The premise of the contest is simple: Women — typically hot, inebriated women — don thin white T-shirts with nothing underneath and get doused with water.
Definitive surprise wet t shirt contest naked xxx
As a crowd watches and cheers them on, they shimmy and strip until the judges give the winner a small prize — perhaps free drinks or a dry, less sheer T-shirt. A relatively new tradition: Historically speaking, the idea of young college students traveling down south for spring break is relatively new.
It's not entirely clear how the contest made its way to Floridian Spring Break parties. A complicated, anti-feminist history: While it might seem ironic that the wet T-shirt contest arose during the second-wave feminist erathe tradition actually arose during a fairly politically conservative period.
But that was arguably because they no longer felt they had to. It's not exactly a coincidence that wet T-shirt contests caught on at a point when feminism had "penetrated every layer of society, matured beyond ideology to a new status of general — Surprise wet t shirt contest sometimes unconscious — acceptance," according to Timewhich named "American Women" its Person of the Year for Precisely because of the gains of the women's liberation movementyoung women, in particular, had come to expect an increased level of social and sexual freedom.
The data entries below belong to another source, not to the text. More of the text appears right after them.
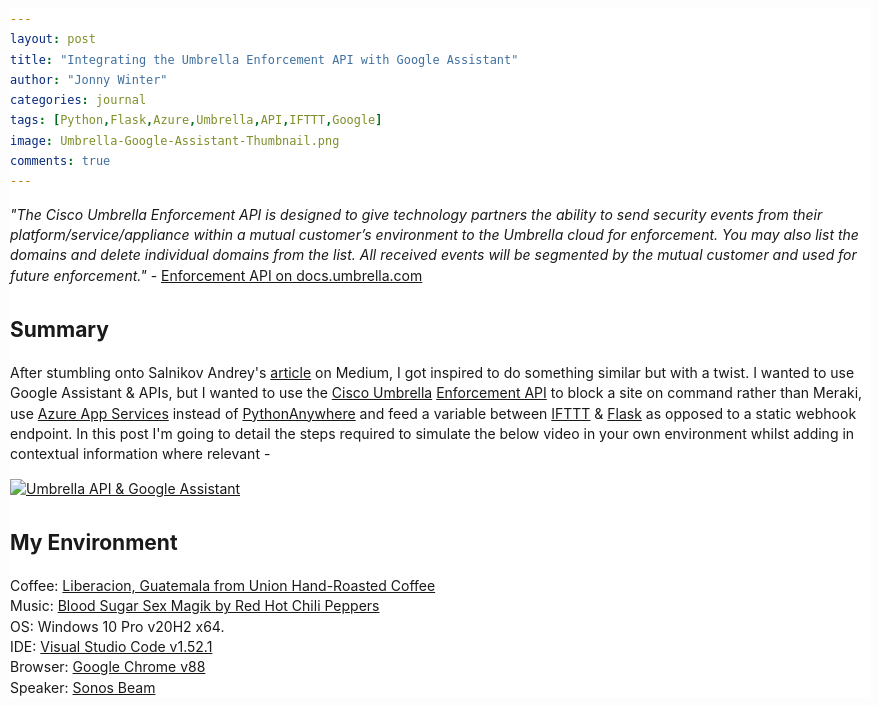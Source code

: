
 ```yaml
---
layout: post
title: "Integrating the Umbrella Enforcement API with Google Assistant"
author: "Jonny Winter"
categories: journal
tags: [Python,Flask,Azure,Umbrella,API,IFTTT,Google]
image: Umbrella-Google-Assistant-Thumbnail.png
comments: true
---
```


*"The Cisco Umbrella Enforcement API is designed to give technology partners the ability to send security events from their platform/service/appliance within a mutual customer’s environment to the Umbrella cloud for enforcement. You may also list the domains and delete individual domains from the list. All received events will be segmented by the mutual customer and used for future enforcement."* - [Enforcement API on docs.umbrella.com](https://docs.umbrella.com/enforcement-api/docs)

## Summary

After stumbling onto Salnikov Andrey's [article](https://medium.com/@salnikov.andrei/hey-google-enable-my-meraki-guest-wifi-cc49bc01bc73) on Medium, I got inspired to do something similar but with a twist. I wanted to use Google Assistant & APIs, but I wanted to use the [Cisco Umbrella](https://umbrella.cisco.com/) [Enforcement API](https://docs.umbrella.com/enforcement-api/docs) to block a site on command rather than Meraki, use [Azure App Services](https://azure.microsoft.com/en-gb/services/app-service/) instead of [PythonAnywhere](https://www.pythonanywhere.com/) and feed a variable between [IFTTT](https://ifttt.com/) & [Flask](https://flask.palletsprojects.com/) as opposed to a static webhook endpoint. In this post I'm going to detail the steps required to simulate the below video in your own environment whilst adding in contextual information where relevant -

<iframe width="1280" height="720" src="https://www.youtube.com/embed/Bx4H-a5RQd8" frameborder="0" allow="accelerometer; autoplay; encrypted-media; gyroscope; picture-in-picture" allowfullscreen></iframe>

[![Umbrella API & Google Assistant](http://img.youtube.com/vi/Bx4H-a5RQd8/0.jpg)](http://www.youtube.com/watch?v=Bx4H-a5RQd8 "Umbrella API & Google Assistant")

## My Environment

Coffee: [Liberacion, Guatemala from Union Hand-Roasted Coffee](https://unionroasted.com/products/bobolink-brazil)
<br>
Music: [Blood Sugar Sex Magik by Red Hot Chili Peppers](https://open.spotify.com/album/30Perjew8HyGkdSmqguYyg?si=aDM7FNXZQaK1flIO74GiCw)
<br>
OS: Windows 10 Pro v20H2 x64. 
<br>
IDE: [Visual Studio Code v1.52.1](https://code.visualstudio.com/)
<br>
Browser: [Google Chrome v88](https://www.google.com/intl/en_uk/chrome/)
<br>
Speaker: [Sonos Beam](https://www.sonos.com/en-gb/shop/beam.html)
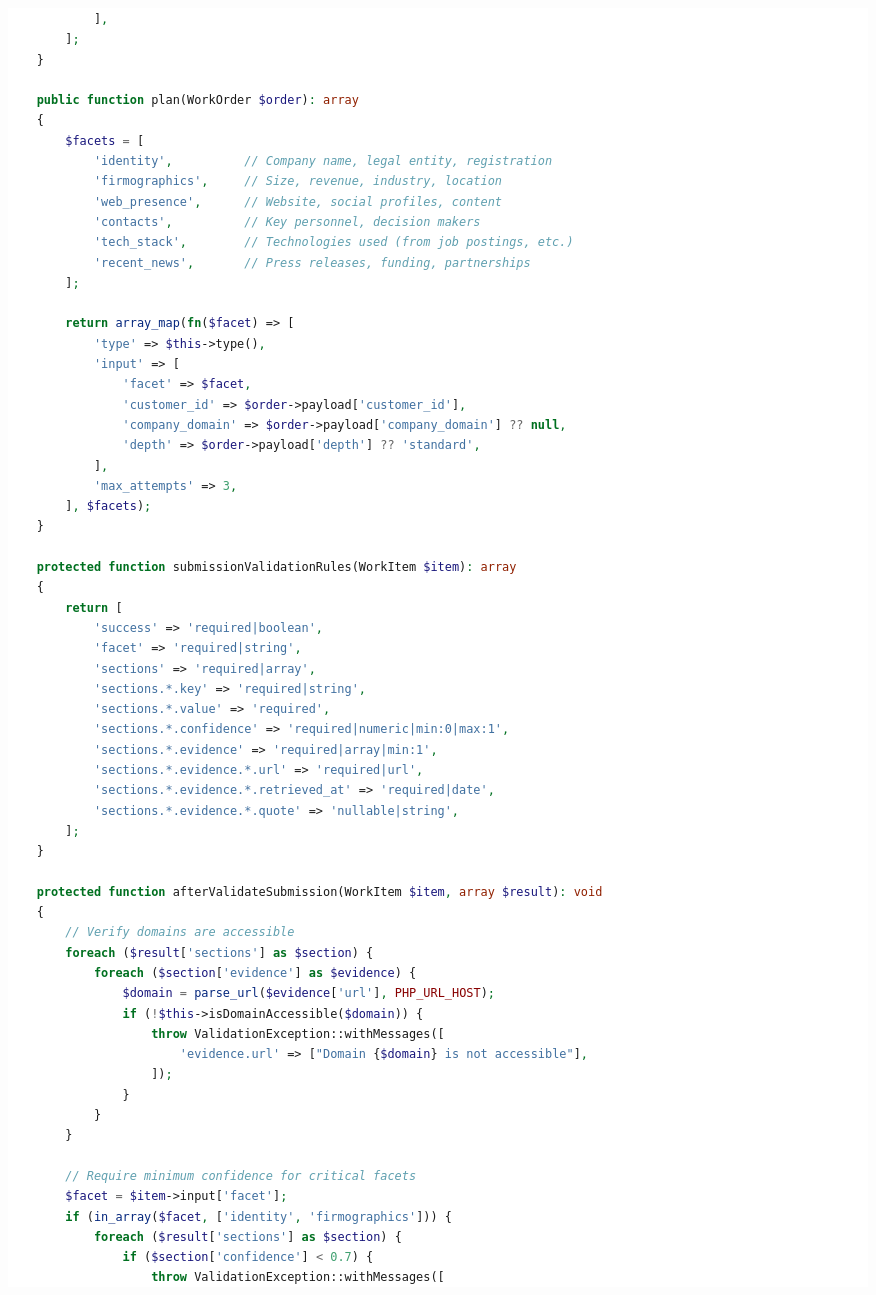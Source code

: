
 ```php
            ],
        ];
    }

    public function plan(WorkOrder $order): array
    {
        $facets = [
            'identity',          // Company name, legal entity, registration
            'firmographics',     // Size, revenue, industry, location
            'web_presence',      // Website, social profiles, content
            'contacts',          // Key personnel, decision makers
            'tech_stack',        // Technologies used (from job postings, etc.)
            'recent_news',       // Press releases, funding, partnerships
        ];

        return array_map(fn($facet) => [
            'type' => $this->type(),
            'input' => [
                'facet' => $facet,
                'customer_id' => $order->payload['customer_id'],
                'company_domain' => $order->payload['company_domain'] ?? null,
                'depth' => $order->payload['depth'] ?? 'standard',
            ],
            'max_attempts' => 3,
        ], $facets);
    }

    protected function submissionValidationRules(WorkItem $item): array
    {
        return [
            'success' => 'required|boolean',
            'facet' => 'required|string',
            'sections' => 'required|array',
            'sections.*.key' => 'required|string',
            'sections.*.value' => 'required',
            'sections.*.confidence' => 'required|numeric|min:0|max:1',
            'sections.*.evidence' => 'required|array|min:1',
            'sections.*.evidence.*.url' => 'required|url',
            'sections.*.evidence.*.retrieved_at' => 'required|date',
            'sections.*.evidence.*.quote' => 'nullable|string',
        ];
    }

    protected function afterValidateSubmission(WorkItem $item, array $result): void
    {
        // Verify domains are accessible
        foreach ($result['sections'] as $section) {
            foreach ($section['evidence'] as $evidence) {
                $domain = parse_url($evidence['url'], PHP_URL_HOST);
                if (!$this->isDomainAccessible($domain)) {
                    throw ValidationException::withMessages([
                        'evidence.url' => ["Domain {$domain} is not accessible"],
                    ]);
                }
            }
        }

        // Require minimum confidence for critical facets
        $facet = $item->input['facet'];
        if (in_array($facet, ['identity', 'firmographics'])) {
            foreach ($result['sections'] as $section) {
                if ($section['confidence'] < 0.7) {
                    throw ValidationException::withMessages([
```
Getting wet and wild: By this point, wet T-shirt contests had indisputably become a part of Fort Lauderdale spring break tradition, in addition to such charming practices as banana-eating contests rewarding women who could "consume a banana in the sexiest possible fashion.
And yet, despite lawsuits and government regulators' efforts to end the "lewd" activity, the contest kept on keepin' on. Lorenzo and other local bar owners pushed hard to convince the public wet T-shirt contests were "wholesome" events.
You can't compare the Button [contests] with a wet T-shirt contest. When, in the late s and early s, Fort Lauderdale and Daytona Beach residents began to push the throngs of lascivious spring breakers out of the area, the wet T-shirt contest had already become embedded in typical Spring Break erotic pageantry.
A relic of a pre-internet era: Nearly two decades later, what was once an embodiment of Spring Break debauchery almost seems quaint in a post-Kim Kardashian sex tape era of social media exhibitionism.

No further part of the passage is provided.